Dennis Croucamp was a combat veteran, author and adventurer who died at 2.30am on Saturday January 9.
Croucamp was a long-time sufferer of leukaemia and kidney disease, with his death was attributed to Covid-19.
Croucamp lived a very interesting life, and adventure seemed to be a main driving force. Born in Rhodesia (now Zimbabwe) he served with the Rhodesian Light Infantry and Selous Scouts and was awarded the Bronze Cross of Rhodesia on October 23 1970 while serving with 3 Commando RLI.
His friend, Steve Hynds, related this memory on Facebook: “On March 18 1968, Lance-Corporal Croukamp was a section leader in 13 Troop, 3 Commando, when the troop, together with a platoon of The 1st Battalion, the Rhodesian African Rifles, was fiercely engaged by a gang of over 60 terrorists in the Zambezi Escarpment of North Mashonaland.
“The troop numbering only 12 men, was pinned down on exposed ground on the side of a hill feature which the terrorists had used to establish a strong defensive position.

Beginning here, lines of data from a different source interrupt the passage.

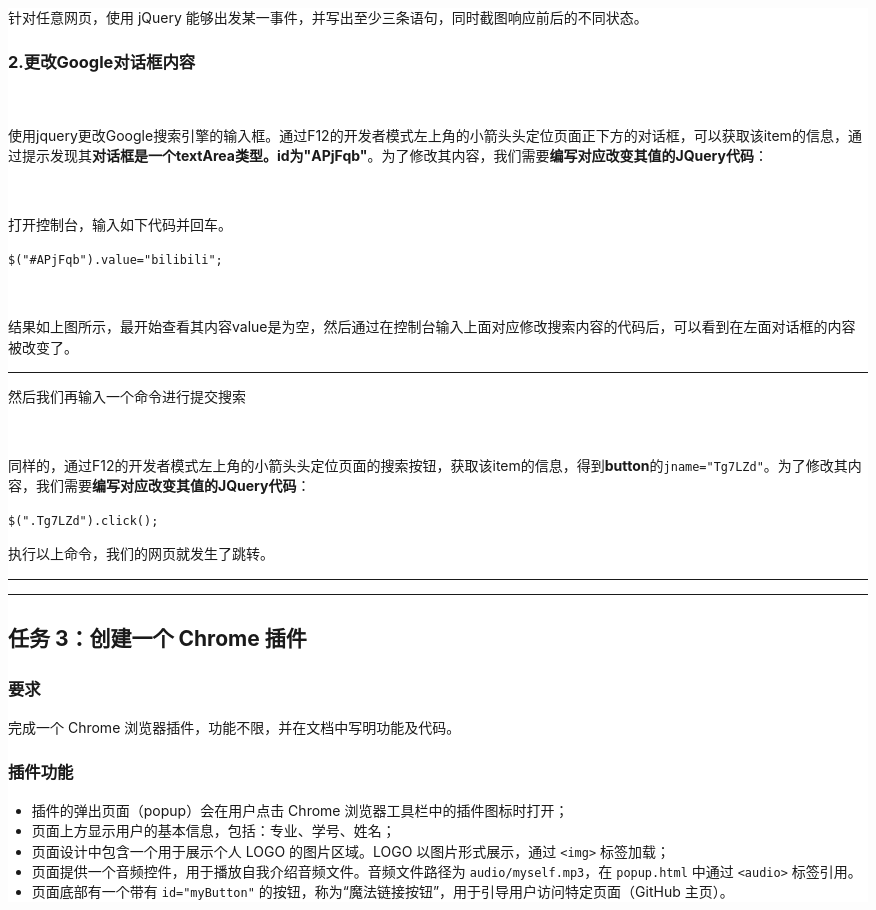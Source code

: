 针对任意网页，使用 jQuery 能够出发某一事件，并写出至少三条语句，同时截图响应前后的不同状态。

### 2.更改Google对话框内容

<img title="" src="file:///C:/Users/lj159/AppData/Roaming/marktext/images/2024-10-31-18-49-59-image.png" alt="" width="898" data-align="center">

使用jquery更改Google搜索引擎的输入框。通过F12的开发者模式左上角的小箭头头定位页面正下方的对话框，可以获取该item的信息，通过提示发现其**对话框是一个textArea类型。id为"APjFqb"**。为了修改其内容，我们需要**编写对应改变其值的JQuery代码**：

<img title="" src="file:///C:/Users/lj159/AppData/Roaming/marktext/images/2024-10-31-18-52-05-image.png" alt="" width="864" data-align="center">

打开控制台，输入如下代码并回车。

```
$("#APjFqb").value="bilibili";
```

<img title="" src="file:///C:/Users/lj159/AppData/Roaming/marktext/images/2024-10-31-18-55-52-image.png" alt="" width="1128" data-align="center">

结果如上图所示，最开始查看其内容value是为空，然后通过在控制台输入上面对应修改搜索内容的代码后，可以看到在左面对话框的内容被改变了。

---

然后我们再输入一个命令进行提交搜索

<img title="" src="file:///C:/Users/lj159/AppData/Roaming/marktext/images/2024-10-31-19-03-43-image.png" alt="" width="933" data-align="center">

同样的，通过F12的开发者模式左上角的小箭头头定位页面的搜索按钮，获取该item的信息，得到**button**的`jname="Tg7LZd"`。为了修改其内容，我们需要**编写对应改变其值的JQuery代码**：

```
$(".Tg7LZd").click();
```

执行以上命令，我们的网页就发生了跳转。

---

---

### 

## 任务 3：创建一个 Chrome 插件

### 要求

完成一个 Chrome 浏览器插件，功能不限，并在文档中写明功能及代码。

### 插件功能

- 插件的弹出页面（popup）会在用户点击 Chrome 浏览器工具栏中的插件图标时打开；
- 页面上方显示用户的基本信息，包括：专业、学号、姓名；
- 页面设计中包含一个用于展示个人 LOGO 的图片区域。LOGO 以图片形式展示，通过 `<img>` 标签加载；
- 页面提供一个音频控件，用于播放自我介绍音频文件。音频文件路径为 `audio/myself.mp3`，在 `popup.html` 中通过 `<audio>` 标签引用。
- 页面底部有一个带有 `id="myButton"` 的按钮，称为“魔法链接按钮”，用于引导用户访问特定页面（GitHub 主页）。

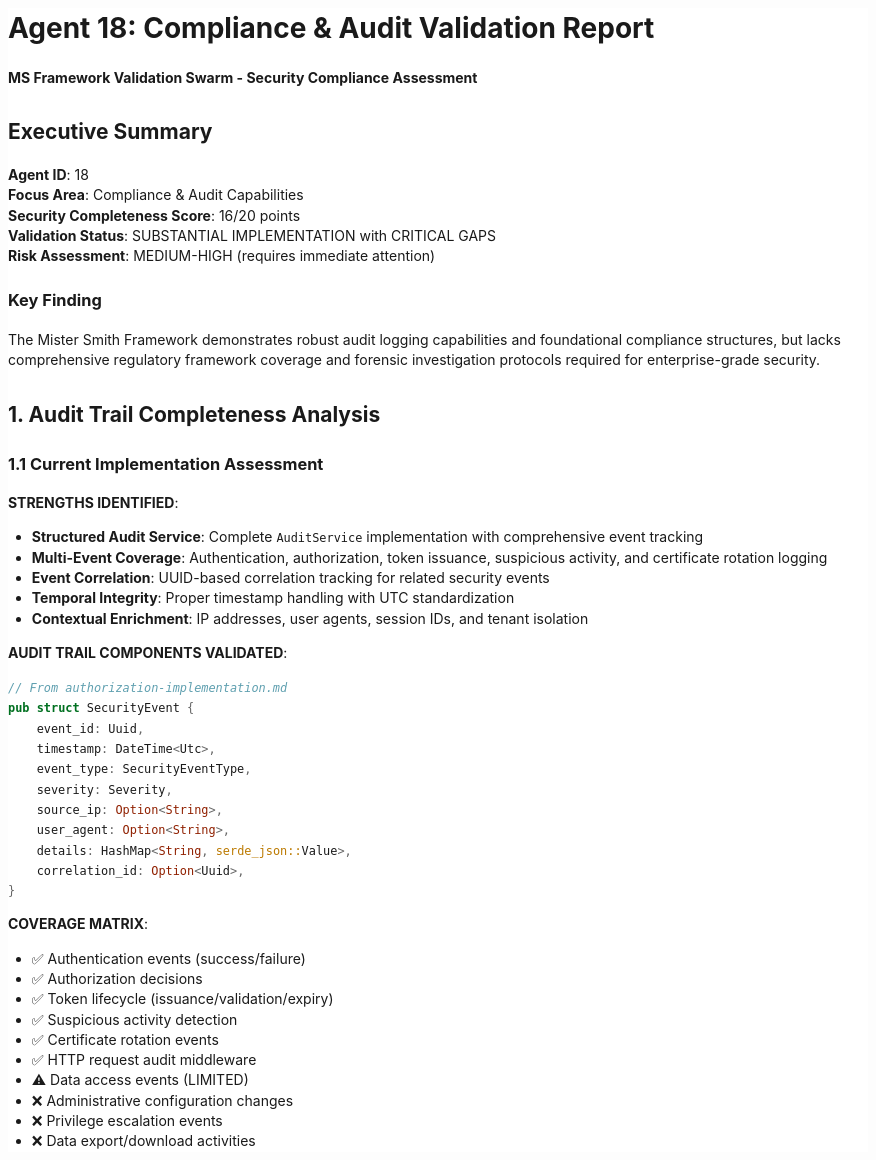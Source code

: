 # Agent 18: Compliance & Audit Validation Report
**MS Framework Validation Swarm - Security Compliance Assessment**

## Executive Summary

**Agent ID**: 18  
**Focus Area**: Compliance & Audit Capabilities  
**Security Completeness Score**: 16/20 points  
**Validation Status**: SUBSTANTIAL IMPLEMENTATION with CRITICAL GAPS  
**Risk Assessment**: MEDIUM-HIGH (requires immediate attention)

### Key Finding
The Mister Smith Framework demonstrates robust audit logging capabilities and foundational compliance structures, but lacks comprehensive regulatory framework coverage and forensic investigation protocols required for enterprise-grade security.

## 1. Audit Trail Completeness Analysis

### 1.1 Current Implementation Assessment

**STRENGTHS IDENTIFIED**:
- **Structured Audit Service**: Complete `AuditService` implementation with comprehensive event tracking
- **Multi-Event Coverage**: Authentication, authorization, token issuance, suspicious activity, and certificate rotation logging
- **Event Correlation**: UUID-based correlation tracking for related security events
- **Temporal Integrity**: Proper timestamp handling with UTC standardization
- **Contextual Enrichment**: IP addresses, user agents, session IDs, and tenant isolation

**AUDIT TRAIL COMPONENTS VALIDATED**:
```rust
// From authorization-implementation.md
pub struct SecurityEvent {
    event_id: Uuid,
    timestamp: DateTime<Utc>,
    event_type: SecurityEventType,
    severity: Severity,
    source_ip: Option<String>,
    user_agent: Option<String>,
    details: HashMap<String, serde_json::Value>,
    correlation_id: Option<Uuid>,
}
```

**COVERAGE MATRIX**:
- ✅ Authentication events (success/failure)
- ✅ Authorization decisions
- ✅ Token lifecycle (issuance/validation/expiry)
- ✅ Suspicious activity detection
- ✅ Certificate rotation events
- ✅ HTTP request audit middleware
- ⚠️ Data access events (LIMITED)
- ❌ Administrative configuration changes
- ❌ Privilege escalation events
- ❌ Data export/download activities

Despite the heavy automatic fire at close range, Croukamp twice crawled forward toward the terrorists’ base and engaged them with grenades,” Hynds continued.
“This action, taken on his own initiative and with complete disregard for his own safety, enabled the troop to redeploy into better positions. Again on his own initiative, Croucamp personally sited the troop light-mortar detachment in a good position, to prevent any terrorist escape along one flank of the area.
“Helicopter support was called for but because of the close cover, the pilot was unable to pinpoint the enemy. Lance-Corporal Croukamp was therefore ordered to indicate the terrorists’ position with smoke grenades. This entailed crawling forward across ground which was swept by heavy automatic fire to grenade-throwing distance.
“Throughout the action, which lasted nearly six hours, Croukamp displayed outstanding leadership for so junior a non-commissioned officer and conspicuous gallantry under heavy fire. His courage, determination and personal example were an inspiration to the whole troop. His prompt action in the initial stages of the engagement undoubtedly saved the lives of many of his comrades.”
Croucamp related his exploits in the Rhodesian War in his book entitled, Only My Friends Call Me “Crouks” / The Bush War In Rhodesia.
Locally, Croucamp was known as a diver who started Kowie Dive, now Outdoor Focus, and in the 1980s discovered the wreck of The Briseis that sank in 1859 at Fountain Rocks just short of the Kowie River estuary. The ship sank while returning from India with a cargo of coir, sperm oil, cotton and ivory. The wreck was lying at a depth of 12m and the wreckage is scattered over approximately 150m, and tons of chain, her four anchors and lots of other odds and ends are still to be seen. She was reputed to carry gold and silver but, to date, none has been found.